Bello, D. C., Pitts, P. E., & Etzel, M. J . (1983). The communication effects of controversial sexual content in television programs and commercials.Journal of Aduertising, 12(3),32-42.
In this source, the author give a nice demonstration and multiple examples explaining how sexual informations in advertisements communicate with the viewer. In the research, the author used both sexual version and non-sexual version of Brooke Shields’ Calvin Klein jeans commercial to test that sexual content bring more benefits. This source is essential because the research proves that sexual orientations bring more attentions among young generation.
Dudley, S. C. (1999). Consumer attitudes toward nudity in advertising. Journal of Marketing Theory and Practice, 79(4), 89-96.
This source gives great explanation of how sexual advertising arouse purchase intention. First, this source provides me a new term which is purchase intention, which is the reason why customers pay for products. The author tested various commercials to test how nudities captivate attentions from viewers and bring purchase intention. This research is useful, because the logic in this research helps me string other sources about sexuality in marketing together.
Plous, S., and Dominique Neptune. “Racial And Gender Biases In Magazine Advertising.” Psychol of Women Q Psychology of Women Quarterly 21.4 (1997), 627-644.

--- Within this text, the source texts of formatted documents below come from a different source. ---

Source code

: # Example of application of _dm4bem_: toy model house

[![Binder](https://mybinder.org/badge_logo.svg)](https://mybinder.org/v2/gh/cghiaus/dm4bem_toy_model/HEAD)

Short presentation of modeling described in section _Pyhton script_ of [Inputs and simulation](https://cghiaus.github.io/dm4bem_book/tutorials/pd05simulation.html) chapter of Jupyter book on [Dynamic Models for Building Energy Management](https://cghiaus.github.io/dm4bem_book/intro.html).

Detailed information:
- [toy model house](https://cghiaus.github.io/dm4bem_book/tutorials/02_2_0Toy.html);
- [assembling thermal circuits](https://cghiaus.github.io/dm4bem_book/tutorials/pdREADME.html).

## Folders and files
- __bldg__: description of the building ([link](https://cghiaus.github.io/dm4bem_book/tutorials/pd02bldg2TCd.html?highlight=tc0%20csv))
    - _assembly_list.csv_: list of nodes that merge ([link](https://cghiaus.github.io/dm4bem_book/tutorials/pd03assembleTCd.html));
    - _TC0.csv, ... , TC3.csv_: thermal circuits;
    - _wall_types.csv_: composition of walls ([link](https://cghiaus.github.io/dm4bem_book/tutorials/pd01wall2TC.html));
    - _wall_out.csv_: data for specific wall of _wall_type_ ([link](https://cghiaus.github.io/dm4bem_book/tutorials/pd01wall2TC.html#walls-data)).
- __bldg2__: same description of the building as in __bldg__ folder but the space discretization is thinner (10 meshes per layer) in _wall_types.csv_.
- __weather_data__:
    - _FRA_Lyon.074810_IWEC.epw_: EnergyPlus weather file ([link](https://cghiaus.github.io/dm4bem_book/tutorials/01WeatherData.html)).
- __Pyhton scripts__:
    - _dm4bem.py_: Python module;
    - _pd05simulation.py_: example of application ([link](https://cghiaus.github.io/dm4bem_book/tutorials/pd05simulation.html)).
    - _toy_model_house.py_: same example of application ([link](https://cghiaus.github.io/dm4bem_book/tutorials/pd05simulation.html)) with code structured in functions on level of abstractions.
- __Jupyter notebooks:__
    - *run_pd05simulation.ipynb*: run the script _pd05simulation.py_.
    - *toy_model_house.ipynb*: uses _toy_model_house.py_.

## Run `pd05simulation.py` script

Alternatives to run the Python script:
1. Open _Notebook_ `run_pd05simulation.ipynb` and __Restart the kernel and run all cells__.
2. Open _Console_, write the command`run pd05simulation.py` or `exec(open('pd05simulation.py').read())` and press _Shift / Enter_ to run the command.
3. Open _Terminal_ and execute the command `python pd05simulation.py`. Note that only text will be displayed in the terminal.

In this source, the author did a research gathering informations of proportions of both men and women with different race being sexualized. In the research, they have tested samples from six fashion-oriented magazines, 12472 advertisements in all. The source discusses the issue that women has been sexualized more frequently than men, which promote problematic gender stereotype of women. The paper also mentioned issue such as that black women usually wear animal print, and white women are more possibly expose their skin in magazines.
Rochon, Thomas R. Culture Moves: Ideas, Activism, and Changing Values. Princeton, NJ: Princeton UP, 1998, 213-222.Print
In this book which mainly writes about the changing value of the American culture, the author widely wrote about gender discrimination, sexual harassment, racial solidarity, and movement involvement. I mainly focus on the chapter7-2 — movement ideology. First, the author explains the specific definition of cultural movement, and brings ideas and effects of it. This source is quiet important because this explanation give me a brand new idea about advertisements which is the most significant communication between individuals and the society. Advertisements fit perfectly in his definition of cultural movement, so I can combine the male appearance shifting I learnt with it, which brings a quiet interesting conversation.